3. Le multinazionali sono compagnie globali, come sempre. Come nell’era predigitale, una compagnia globale non si ferma davanti a 213,2 chilometri, quanti sono in autostrada quelli che separano Bologna da Milano, distanza che con l’Alta Velocità si può percorrere anche in 50 minuti, compagnie ferroviare permettendo. Ma per chi è abituato ad andare al lavoro in bicicletta possono sembrare la fine del mondo. Anche perché oggettivamente viaggiare costa. Ma, come dicevo sopra, non sempre il lavoro viene a trovarti dove sei tu.

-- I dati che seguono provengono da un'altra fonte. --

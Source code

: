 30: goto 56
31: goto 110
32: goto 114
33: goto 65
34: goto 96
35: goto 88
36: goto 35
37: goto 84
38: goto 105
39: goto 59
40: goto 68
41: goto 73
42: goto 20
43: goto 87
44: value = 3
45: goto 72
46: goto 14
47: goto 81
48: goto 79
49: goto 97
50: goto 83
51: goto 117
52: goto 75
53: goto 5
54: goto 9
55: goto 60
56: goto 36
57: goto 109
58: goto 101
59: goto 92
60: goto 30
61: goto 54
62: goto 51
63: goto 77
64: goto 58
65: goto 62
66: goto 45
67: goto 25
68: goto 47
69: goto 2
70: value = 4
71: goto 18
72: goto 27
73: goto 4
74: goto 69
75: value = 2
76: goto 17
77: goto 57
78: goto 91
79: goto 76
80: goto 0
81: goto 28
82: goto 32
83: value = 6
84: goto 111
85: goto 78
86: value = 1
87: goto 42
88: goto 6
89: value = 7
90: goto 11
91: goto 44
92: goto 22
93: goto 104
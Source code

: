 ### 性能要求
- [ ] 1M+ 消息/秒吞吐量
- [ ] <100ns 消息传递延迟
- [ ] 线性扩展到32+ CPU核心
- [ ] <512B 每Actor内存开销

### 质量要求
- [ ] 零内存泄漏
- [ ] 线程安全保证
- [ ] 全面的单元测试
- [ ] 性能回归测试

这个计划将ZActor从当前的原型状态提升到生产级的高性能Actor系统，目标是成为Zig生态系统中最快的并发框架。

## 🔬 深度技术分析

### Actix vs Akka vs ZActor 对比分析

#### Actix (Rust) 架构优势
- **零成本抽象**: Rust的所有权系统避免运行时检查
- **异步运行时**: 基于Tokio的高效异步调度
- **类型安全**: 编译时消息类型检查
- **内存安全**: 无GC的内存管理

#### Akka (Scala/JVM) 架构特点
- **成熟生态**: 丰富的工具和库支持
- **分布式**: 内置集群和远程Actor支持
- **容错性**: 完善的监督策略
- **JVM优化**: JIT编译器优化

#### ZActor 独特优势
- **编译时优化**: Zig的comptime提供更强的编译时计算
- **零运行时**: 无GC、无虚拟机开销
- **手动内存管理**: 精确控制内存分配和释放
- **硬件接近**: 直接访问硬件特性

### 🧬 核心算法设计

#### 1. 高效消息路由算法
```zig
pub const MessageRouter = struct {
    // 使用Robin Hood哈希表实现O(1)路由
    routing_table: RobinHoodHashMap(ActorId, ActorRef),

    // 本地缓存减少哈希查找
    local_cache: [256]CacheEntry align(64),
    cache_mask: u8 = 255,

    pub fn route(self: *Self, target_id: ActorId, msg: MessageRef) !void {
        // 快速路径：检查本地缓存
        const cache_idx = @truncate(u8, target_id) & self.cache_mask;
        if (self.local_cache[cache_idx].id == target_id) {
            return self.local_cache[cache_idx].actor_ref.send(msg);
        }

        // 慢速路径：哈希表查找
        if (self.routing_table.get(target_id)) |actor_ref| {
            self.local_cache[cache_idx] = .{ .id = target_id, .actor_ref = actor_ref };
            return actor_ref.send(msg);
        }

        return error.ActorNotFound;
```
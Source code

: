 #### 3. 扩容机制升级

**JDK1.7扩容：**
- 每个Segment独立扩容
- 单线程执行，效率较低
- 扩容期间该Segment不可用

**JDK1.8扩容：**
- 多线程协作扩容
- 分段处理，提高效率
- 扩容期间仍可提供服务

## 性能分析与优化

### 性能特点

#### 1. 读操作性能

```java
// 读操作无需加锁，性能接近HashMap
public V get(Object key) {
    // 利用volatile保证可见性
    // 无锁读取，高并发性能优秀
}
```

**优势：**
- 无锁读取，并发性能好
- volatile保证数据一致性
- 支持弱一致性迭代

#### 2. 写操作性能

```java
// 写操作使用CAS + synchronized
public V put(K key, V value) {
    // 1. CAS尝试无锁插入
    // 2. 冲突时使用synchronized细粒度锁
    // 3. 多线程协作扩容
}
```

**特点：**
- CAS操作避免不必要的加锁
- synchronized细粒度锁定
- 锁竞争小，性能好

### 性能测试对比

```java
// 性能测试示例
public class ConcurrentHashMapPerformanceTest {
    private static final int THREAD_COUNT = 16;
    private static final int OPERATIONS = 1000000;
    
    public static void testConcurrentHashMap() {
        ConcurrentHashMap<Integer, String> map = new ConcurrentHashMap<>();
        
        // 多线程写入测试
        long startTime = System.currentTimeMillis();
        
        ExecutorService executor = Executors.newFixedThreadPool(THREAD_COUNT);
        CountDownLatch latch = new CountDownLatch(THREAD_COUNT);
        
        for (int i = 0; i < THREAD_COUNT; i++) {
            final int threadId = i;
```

4. I sindacati non sono inutili e dannosi, sono fuori tempo. Nel caso di PizzaBo non ci sono licenziamenti, neanche minacciati. JustEat intende riunire tutte le attività a Milano, anche perché nel frattempo PizzaBo è andata oltre il perimetro della “vecchia signora dai fianchi un po’ molli” (come sempre Guccini canta la sua Bologna). Ma i dipendenti sono in allarme e i sindacati si sono subito messi in posizione di vertenza. Anche perché non sanno che pesci pigliare. La digital economy li spiazza più di quanto non avesse già fatto la globalizzazione, il padrone è lontano e le dinamiche sfuggono alle logiche tradizionali. È comunque solo un luogo comune quello che vuole le organizzazioni sindacali come la causa di tutti i mali italiani. E che arriva persino a pensare che siano una freno all’innovazione. I sindacati sono necessari oggi forse più che mai, ma potranno avere ancora un’utilità sociale ed economica solo se riusciranno a uscire dalle liturgie a cui ci hanno abituato e dai modelli culturali derivati da una ormai lontana tradizione operatista e da un’esperienza prevalentemente manifatturiera. Vi invito a rileggere questo interressante post del professore Fabio Sdogati, che argomenta perché il sindacato non è da rottamare.

5. Startup, il rischio non c’è solo per gli investitori. Non ci vuole molto a comprendere che un’azienda, soprattutto nella sua fase di sviluppo, è sottoposta a stress e cambiamenti imprevisti, che possono rimettere in discussione scelte organizzative e politiche del lavoro. È sempre successo per le grandi imprese, succede a maggior ragione per le startup che magari dopo una fase di espansione devono procedere a una razionalizzazione. C’è una quota naturale di rischio nelle nuove imprese che pende anche sul capo del dipedente, come del resto in ogni azienda privata, e non solo su quella degli investitori. La domanda da fare, prima di lamentarsi per un trasferimento, è: PizzaBo, e adesso il suo azionista JustEat, sono in crisi o no? “Dovremmo tifare per il successo delle imprese, di tutte le imprese, startup comprese”, ci ha detto lo scorso autunno nel corso di una puntata del magazine tv EconomyUp il segretario della Filcam-Cgil Milano. Perché se l’impresa prospera, prospera anche il lavoratore e il sindacato “Se interpreta bene il nuovo che c’è”. Non farlo è pericoloso. Se vogliamo attirare nuove multinazionali, non possiamo passare per il Paese dove non si può spostare un ufficio da una città all’altra senza far scoppiare una grana sindacale. “Io stappo CocaCola ogni volta che riusciamo ad attrarre una nuova compagnia globale” ha detto sempre in quella puntata di EconomyUp l’inviato del Corriere della Sera Dario Di Vico, che è uno dei maggiori conoscitori in Italia del mondo del lavoro e delle liturgie sindacali. “Il digitale sta creando grande contraddittorietà. Ma la situazione è in movimento”. Evitiamo di farci del male da soli.